4. Menyatakan bahwa Penetapan Tersangka terhadap Pemohon dalam rangka penyidikan berdasarkan Surat Perintah Penyidikan (Sprin.Dik) No. Sprin.Dik/03/DIK.00.01/02/2021 tanggal 4 Februari 2021 yang dilakukan oleh Termohon terkait dengan dugaan melakukan tindak pidana korupsi berdasarkan Pasal 12 huruf a atau Pasal 12 huruf b atau Pasal 11 UU No. 31 Tahun 1999 sebagaimana diubah dengan UU No. 20 Tahun 2001 dengan peristiwa sebagaimana tercantum dalam Sprindik tersebut tidak sah dan tidak mengikat secara hukum;

5. Menyatakan bahwa Penahanan terhadap Pemohon berdasarkan Surat Perintah Penahanan No. Sprin.Han/24/DIK.01.03/01/05/2021 tanggal 4 Mei 2021 tidak sah dan tidak mengikat secara hukum;

6. Memerintahkan kepada Termohon untuk membebaskan Pemohon dan mengeluarkannya dari tahanan;

7. Menyatakan bahwa seluruh tindakan penyitaan berdasarkan Surat Perintah Penyitaan Nomor Sprin.Sita/121/DIK.01.05/20-23/04/2021 yang dimuat dalam Berita Acara Penyitaan tertanggal 25 Mei 2021 dan/atau tindakan penyitaan lainnya dalam perkara ini tidak sah dan tidak mengikat secara hukum;

Gugatan itu terdaftar dengan nomor perkara 68/Pid.Pra/2021/PN JKT.SEL dan didaftarkan pada Rabu (16/6). Sidang praperadilan pertama digelar pada Senin (28/6) yang dihadiri oleh pihak pertama saja untuk melakukan pihak termohon, yakni KPK. Sidang selanjutnya akan digelar pada Senin, (19/7) pukul 10.00 WIB.

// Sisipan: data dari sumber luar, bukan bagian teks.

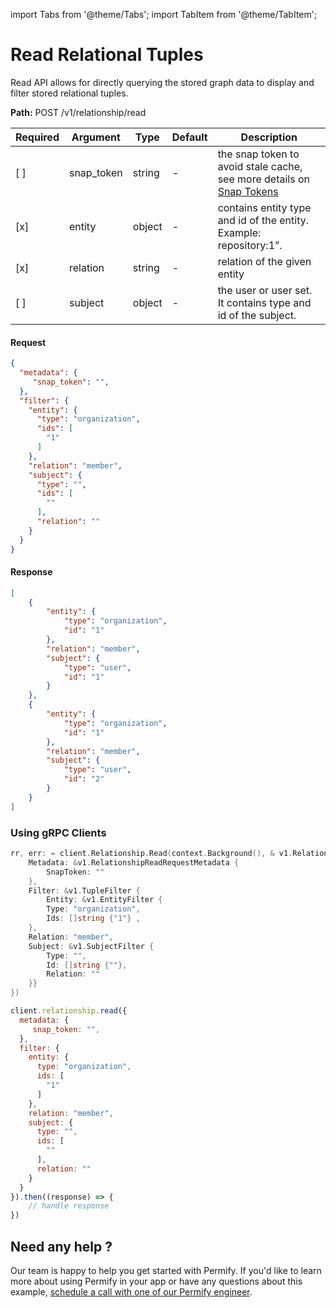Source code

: import Tabs from '@theme/Tabs';
import TabItem from '@theme/TabItem';

# Read Relational Tuples

Read API allows for directly querying the stored graph data to display and filter stored relational tuples.

**Path:** POST /v1/relationship/read

| Required | Argument | Type | Default | Description |
|----------|----------|---------|---------|-------------------------------------------------------------------------------------------|
| [ ]   | snap_token | string | - | the snap token to avoid stale cache, see more details on [Snap Tokens](../reference/snap-tokens) |
| [x]   | entity | object | - | contains entity type and id of the entity. Example: repository:1”.
| [x]   | relation | string | - | relation of the given entity |
| [ ]   | subject | object | - | the user or user set. It contains type and id of the subject.  ||

#### Request

```json
{
  "metadata": {
     "snap_token": "",
  },
  "filter": {
    "entity": {
      "type": "organization",
      "ids": [
        "1"
      ]
    },
    "relation": "member",
    "subject": {
      "type": "",
      "ids": [
        ""
      ],
      "relation": ""
    }
  }
}
```

#### Response

```json
[
    {
        "entity": {
            "type": "organization",
            "id": "1"
        },
        "relation": "member",
        "subject": {
            "type": "user",
            "id": "1"
        }
    },
    {
        "entity": {
            "type": "organization",
            "id": "1"
        },
        "relation": "member",
        "subject": {
            "type": "user",
            "id": "2"
        }
    }
]
```

### Using gRPC Clients

<Tabs>
<TabItem value="go" label="Go">

```go
rr, err: = client.Relationship.Read(context.Background(), & v1.RelationshipReadRequest {
    Metadata: &v1.RelationshipReadRequestMetadata {
        SnapToken: ""
    },
    Filter: &v1.TupleFilter {
        Entity: &v1.EntityFilter {
        Type: "organization",
        Ids: []string {"1"} ,
    },
    Relation: "member",
    Subject: &v1.SubjectFilter {
        Type: "",
        Id: []string {""},
        Relation: ""
    }}
})
```

</TabItem>

<TabItem value="node" label="Node">

```javascript
client.relationship.read({
  metadata: {
     snap_token: "",
  },
  filter: {
    entity: {
      type: "organization",
      ids: [
        "1"
      ]
    },
    relation: "member",
    subject: {
      type: "",
      ids: [
        ""
      ],
      relation: ""
    }
  }
}).then((response) => {
    // handle response
})
```

</TabItem>
</Tabs>

## Need any help ?

Our team is happy to help you get started with Permify. If you'd like to learn more about using Permify in your app or have any questions about this example, [schedule a call with one of our Permify engineer](https://meetings-eu1.hubspot.com/ege-aytin/call-with-an-expert).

Sebelumnya, KPK menetapkan enam orang, termasuk dua mantan pejabat Ditjen Pajak Kemenkeu, sebagai tersangka kasus suap. Dua eks pejabat Ditjen Pajak itu diduga menerima suap miliaran dari tiga perusahaan.

"Terkait hasil pemeriksaan pajak untuk tiga wajib pajak dimaksud, APA bersama-sama dengan DR diduga telah menerima sejumlah uang," kata Ketua KPK Firli Bahuri di gedung KPK, Jalan Kuningan Persada, Jakarta Selatan, Selasa (4/5).

Dua eks pejabat yang diduga menerima suap itu ialah Direktur Pemeriksaan dan Penagihan pada Direktorat Jenderal Pajak tahun 2016-2019 Angin Prayitno Aji (APA) serta Kepala Subdirektorat Kerja Sama dan Dukungan Pemeriksaan pada Direktorat Jenderal Pajak Dadan Ramdani (DR). Mereka diduga menerima suap dari tiga perusahaan, yakni PT Gunung Madu Plantations, PT Bank PAN Indonesia (Panin), dan PT Jhonlin Baratama.

Firli menduga kedua orang tersebut mengatur jumlah pajak sesuai keinginan tiga perusahaan itu. Atas 'jasa' tersebut, keduanya diduga menerima duit total Rp 37 miliar.

Duit tersebut diduga diserahkan empat orang konsultan pajak atau perwakilan dari tiga perusahaan itu. Keempat orang itu adalah konsultan pajak Ryan Ahmad Ronas, Aulia Imran Maghribi, Agus Susetyo, serta kuasa wajib pajak Veronika Lindawati.